Here's a weird thing. Recently, my employer Navarik bought a bunch of new computers, including various PowerBooks and a brand-new iMac G5 for me (yay). Since we were spending quite a bit, our Apple dealer gave us some free goodies, including an old promotional T-shirt for the discontinued iPod mini.
Because I provide a lot of Mac support around the office, our IT people were kind enough to give me the shirt. I usually wear it under a cardigan or other open sweater, so all you can see of it is the undecorated iPod click wheel design on the front. The word "iPod" and the Apple logo do not appear. The effect, and what it says about the power of Apple's iPod brand, has been fascinating.

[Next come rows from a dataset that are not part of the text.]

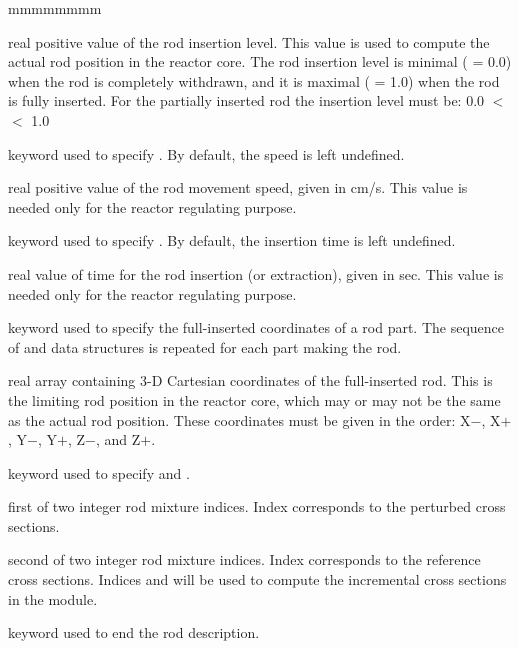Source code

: \begin{ListeDeDescription}{mmmmmmmm}
\item[\dusa{value}] real positive value of the rod insertion level. This
value is used to compute the actual rod position in the reactor core.
The rod insertion level is minimal ( = 0.0) when the rod is
completely withdrawn, and it is maximal ( = 1.0) when the
rod is fully inserted. For the partially inserted rod the insertion level
must be: 0.0 $<$  $<$ 1.0

\item[\moc{SPEED}] keyword used to specify . By default, the speed is left undefined.

\item[\dusa{speed}] real positive value of the rod movement speed,
given in cm/s. This value is needed only for the reactor regulating purpose.

\item[\moc{TIME}] keyword used to specify . By default, the insertion time is left undefined.

\item[\dusa{time}] real value of time for the rod insertion (or extraction),
given in sec. This value is needed only for the reactor regulating purpose.

\item[\moc{MAXPOS}] keyword used to specify the full-inserted
coordinates of a rod part. The sequence of  and  data structures is
repeated for each part making the rod.

\item[\dusa{pos}] real array containing 3-D Cartesian coordinates of the
full-inserted rod. This is the limiting rod position in the reactor core, which
may or may not be the same as the actual rod position. These coordinates
must be given in the order: X$-$, X$+$, Y$-$, Y$+$, Z$-$, and Z$+$.

\item[\moc{DMIX}] keyword used to specify  and .

\item[\dusa{mix1}] first of two integer rod mixture indices. Index  corresponds to the perturbed
cross sections.

\item[\dusa{mix2}] second of two integer rod mixture indices. Index  corresponds to the reference
cross sections. Indices  and  will be used to compute
the incremental cross sections in the  module.

\item[\moc{ENDROD}] keyword used to end the rod description.

\end{ListeDeDescription}

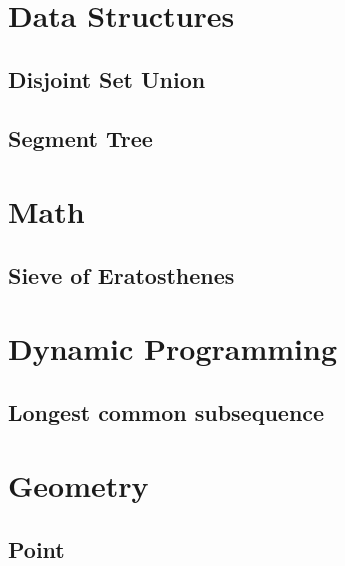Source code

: \section{Data Structures}
\subsection{Disjoint Set Union}
\raggedbottom
\hrulefill
\subsection{Segment Tree}
\raggedbottom
\hrulefill

\section{Math}
\subsection{Sieve of Eratosthenes}
\raggedbottom
\hrulefill

\section{Dynamic Programming}
\subsection{Longest common subsequence}
\raggedbottom
\hrulefill

\section{Geometry}
\subsection{Point}
\raggedbottom
\hrulefill

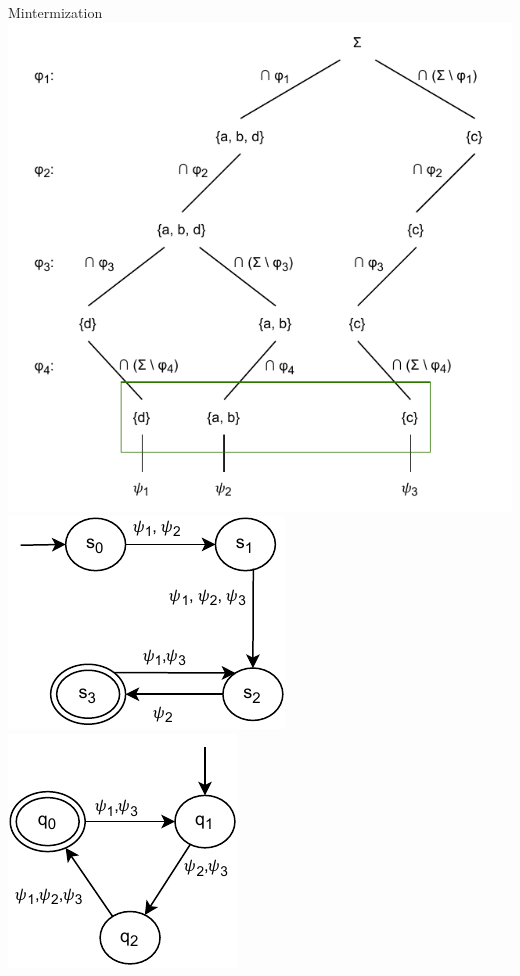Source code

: \begin{frame}{Mintermization}
{    }
     {
    \centering\includegraphics[width=0.8\linewidth]{img/mintermization_example.pdf}
    }
     {
    \centering\includegraphics[scale=1]{img/mintermization_automaton_m1_with_minterms.pdf}
    \hfill
    \centering\includegraphics[scale=1]{img/mintermization_automaton_m2_with_minterms.pdf}
    }
\end{frame}




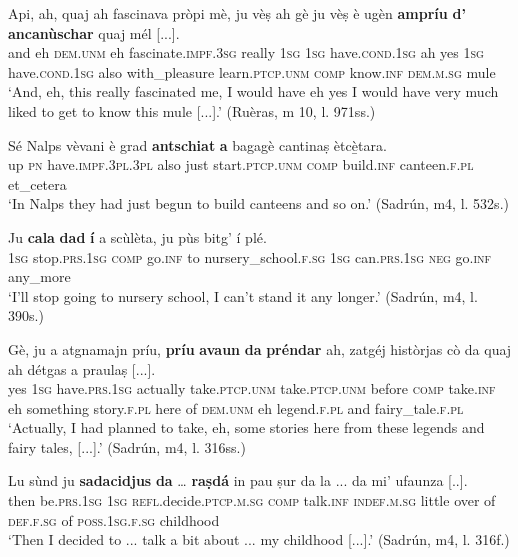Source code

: \ea
\label{ex:preparg1}
\gll Api, ah, quaj ah fascinava pròpi mè, ju vèṣ ah gè ju vèṣ è ugèn \textbf{ampríu} \textbf{d’} \textbf{ancanùschar} quaj mél [...]. \\
and eh \textsc{dem.unm} eh fascinate.\textsc{impf.3sg} really \textsc{1sg}  \textsc{1sg} have.\textsc{cond.1sg} ah yes \textsc{1sg} have.\textsc{cond.1sg} also with\_pleasure learn.\textsc{ptcp.unm} \textsc{comp} know.\textsc{inf} \textsc{dem.m.sg} mule\\
\glt `And, eh, this really fascinated me, I would have eh yes I would have very much liked to get to know this mule [...].' (Ruèras, m 10, l. 971ss.)
\z

\ea
\label{ex:preparg2}
\gll  Sé Nalps vèvani è grad \textbf{antschiat} \textbf{a} bagagè cantinaṣ ètcè̱tara.\\
up \textsc{pn} have.\textsc{impf.3pl.3pl} also just start.\textsc{ptcp.unm} \textsc{comp} build.\textsc{inf} canteen.\textsc{f.pl} et\_cetera\\
\glt `In Nalps they had just begun to build canteens and so on.' (Sadrún, m4, l. 532s.)
\z

\ea
\label{ex:preparg3}
\gll  Ju \textbf{cala} \textbf{dad} \textbf{í} a scùlèta, ju pùs bitg' í plé.\\
\textsc{1sg} stop.\textsc{prs.1sg} \textsc{comp} go.\textsc{inf} to nursery\_school.\textsc{f.sg} \textsc{1sg} can.\textsc{prs.1sg} \textsc{neg} go.\textsc{inf} any\_more  \\
\glt `I’ll stop going to nursery school, I can’t stand it any longer.' (Sadrún, m4, l. 390s.)
\z

\ea
\label{ex:preparg4}
\gll Gè, ju a atgnamajn príu, \textbf{príu} \textbf{avaun} \textbf{da} \textbf{préndar} ah, zatgéj històrjas cò da quaj ah détgas a praulaṣ [...].\\
yes \textsc{1sg} have.\textsc{prs.1sg} actually take.\textsc{ptcp.unm} take.\textsc{ptcp.unm} before \textsc{comp} take.\textsc{inf} eh something story.\textsc{f.pl} here of \textsc{dem.unm} eh legend.\textsc{f.pl} and fairy\_tale.\textsc{f.pl}\\
\glt `Actually, I had planned to take, eh, some stories here from these legends and fairy tales, [...].' (Sadrún, m4, l. 316ss.)
\z

\ea
\label{ex:preparg5}
\gll Lu sùnd ju \textbf{sadacidjus} \textbf{da} … \textbf{raṣdá} in pau ṣur da la ... da mi’ ufaunza [..].\\
then be.\textsc{prs.1sg}  \textsc{1sg}  \textsc{refl}.decide.\textsc{ptcp.m.sg}  \textsc{comp} {} talk.\textsc{inf} \textsc{indef.m.sg} little over of  \textsc{def.f.sg} {} of  \textsc{poss.1sg.f.sg} childhood\\
\glt `Then I decided to ... talk a bit about ... my childhood [...].' (Sadrún, m4, l. 316f.)
\z

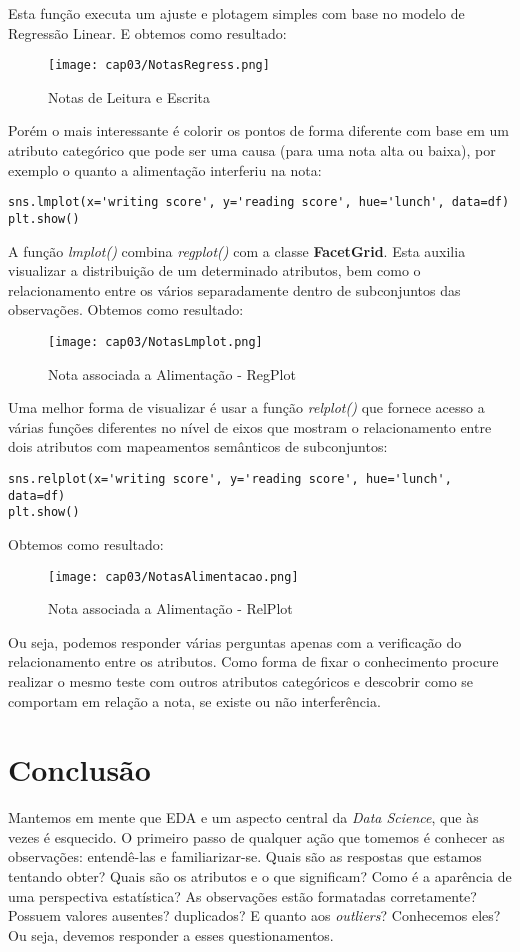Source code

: Esta função executa um ajuste e plotagem simples com base no modelo de Regressão Linear. E obtemos como resultado:
\begin{figure}[H]
	\centering
	\texttt{[image: cap03/NotasRegress.png]}
	\caption{Notas de Leitura e Escrita}
\end{figure}

Porém o mais interessante é colorir os pontos de forma diferente com base em um atributo categórico que pode ser uma causa (para uma nota alta ou baixa), por exemplo o quanto a alimentação interferiu na nota:
\begin{lstlisting}[]
sns.lmplot(x='writing score', y='reading score', hue='lunch', data=df)
plt.show()
\end{lstlisting}

A função \textit{lmplot()} combina \textit{regplot()} com a classe \textbf{FacetGrid}. Esta auxilia visualizar a distribuição de um determinado atributos, bem como o relacionamento entre os vários separadamente dentro de subconjuntos das observações. Obtemos como resultado:
\begin{figure}[H]
	\centering
	\texttt{[image: cap03/NotasLmplot.png]}
	\caption{Nota associada a Alimentação - RegPlot}
\end{figure}

Uma melhor forma de visualizar é usar a função \textit{relplot()} que fornece acesso a várias funções diferentes no nível de eixos que mostram o relacionamento entre dois atributos com mapeamentos semânticos de subconjuntos:
\begin{lstlisting}[]
sns.relplot(x='writing score', y='reading score', hue='lunch', data=df)
plt.show()
\end{lstlisting}

Obtemos como resultado:
\begin{figure}[H]
	\centering
	\texttt{[image: cap03/NotasAlimentacao.png]}
	\caption{Nota associada a Alimentação - RelPlot}
\end{figure}

Ou seja, podemos responder várias perguntas apenas com a verificação do relacionamento entre os atributos. Como forma de fixar o conhecimento procure realizar o mesmo teste com outros atributos categóricos e descobrir como se comportam em relação a nota, se existe ou não interferência.

\section{Conclusão}
Mantemos em mente que EDA e um aspecto central da \textit{Data Science}, que às vezes é esquecido. O primeiro passo de qualquer ação que tomemos é conhecer as observações: entendê-las e familiarizar-se. Quais são as respostas que estamos tentando obter? Quais são os atributos e o que significam? Como é a aparência de uma perspectiva estatística? As observações estão formatadas corretamente? Possuem valores ausentes? duplicados? E quanto aos \textit{outliers}? Conhecemos eles? Ou seja, devemos responder a esses questionamentos.

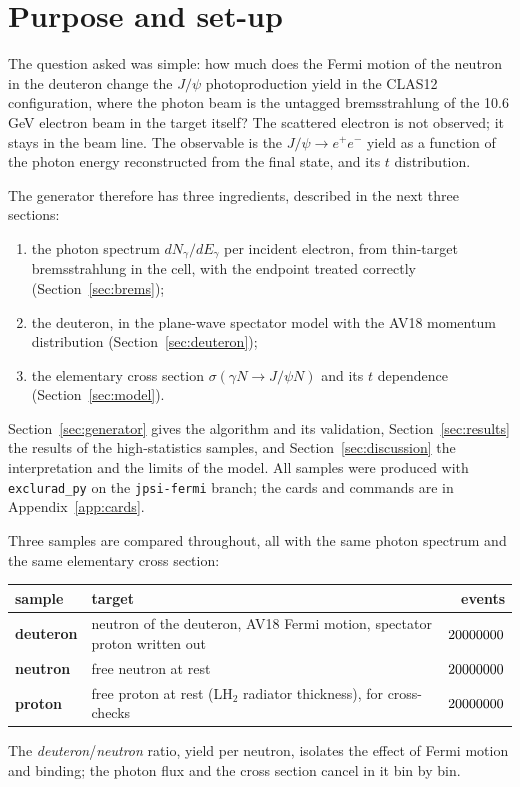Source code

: \documentclass[11pt,a4paper]{article}
\newcommand{\Eg}{E_\gamma}
\newcommand{\jpsi}{J/\psi}
\begin{document}
\tableofcontents

\section{Purpose and set-up}

The question asked was simple: how much does the Fermi motion of the neutron in the deuteron change the
$\jpsi$ photoproduction yield in the CLAS12 configuration, where the photon beam is the untagged
bremsstrahlung of the 10.6\,GeV electron beam in the target itself?  The scattered electron is not
observed; it stays in the beam line.  The observable is the $\jpsi\to e^+e^-$ yield as a function of
the photon energy reconstructed from the final state, and its $t$ distribution.

The generator therefore has three ingredients, described in the next three sections:
\begin{enumerate}
\item the photon spectrum $dN_\gamma/d\Eg$ per incident electron, from thin-target bremsstrahlung in
      the cell, with the endpoint treated correctly (Section~\ref{sec:brems});
\item the deuteron, in the plane-wave spectator model with the AV18 momentum distribution
      (Section~\ref{sec:deuteron});
\item the elementary cross section $\sigma(\gamma N\to\jpsi N)$ and its $t$ dependence
      (Section~\ref{sec:model}).
\end{enumerate}
Section~\ref{sec:generator} gives the algorithm and its validation, Section~\ref{sec:results} the
results of the high-statistics samples, and Section~\ref{sec:discussion} the interpretation and the
limits of the model.  All samples were produced with \texttt{exclurad\_py} on the \texttt{jpsi-fermi}
branch; the cards and commands are in Appendix~\ref{app:cards}.

Three samples are compared throughout, all with the same photon spectrum and the same elementary cross
section:
\begin{center}
\begin{tabular}{lp{8.5cm}r}
\toprule
sample & target & events \\
\midrule
\textbf{deuteron} & neutron of the deuteron, AV18 Fermi motion, spectator proton written out & $\nD$ \\
\textbf{neutron}  & free neutron at rest & $\nN$ \\
\textbf{proton}   & free proton at rest (LH$_2$ radiator thickness), for cross-checks & $\nP$ \\
\bottomrule
\end{tabular}
\end{center}
The \emph{deuteron}/\emph{neutron} ratio, yield per neutron, isolates the effect of Fermi motion and
binding; the photon flux and the cross section cancel in it bin by bin.
\end{document}

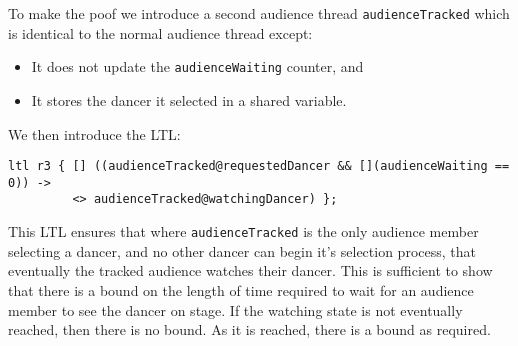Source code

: \documentclass[12pt,a4paper]{scrartcl}
\begin{document}
To make the poof we introduce a second audience thread \texttt{audienceTracked} which is identical to the normal audience thread except:
\begin{itemize}
    \item It does not update the \texttt{audienceWaiting} counter, and
    \item It stores the dancer it selected in a shared variable.
\end{itemize}

We then introduce the LTL:
\begin{lstlisting}
ltl r3 { [] ((audienceTracked@requestedDancer && [](audienceWaiting == 0)) ->
         <> audienceTracked@watchingDancer) };

\end{lstlisting}

This LTL ensures that where \texttt{audienceTracked} is the only audience member selecting a dancer,
    and no other dancer can begin it's selection process, that eventually the tracked audience watches their dancer.
This is sufficient to show that there is a bound on the length of time required to wait for an audience member to see the dancer on stage.
If the watching state is not eventually reached, then there is no bound.
As it is reached, there is a bound as required.
\end{document}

- First of all, the first time each of my daughters (5 and 7) looked at it, they both said, "iPod!" and started mashing at the "buttons," saying things like "Pause!" and "Play!" And we don't even have an iPod with a click wheel. The iPod shuffles my wife and I use have a similar control, but it's not exactly the same. But the kids knew anyway.
- Then, on repeated occasions, both my friends and co-workers, as well as complete strangers on the street, have said "Hey, cool shirt!" (Some of them were likely tempted to mash the buttons too, but other than my wife, who's allowed, they've avoided actually doing it.)
I have a lot of T-shirts, and I've never seen a reaction anything like this to any of them, or any other piece of clothing. Has a consumer electronics device—even the original Walkman—ever generated this kind of cultural buzz?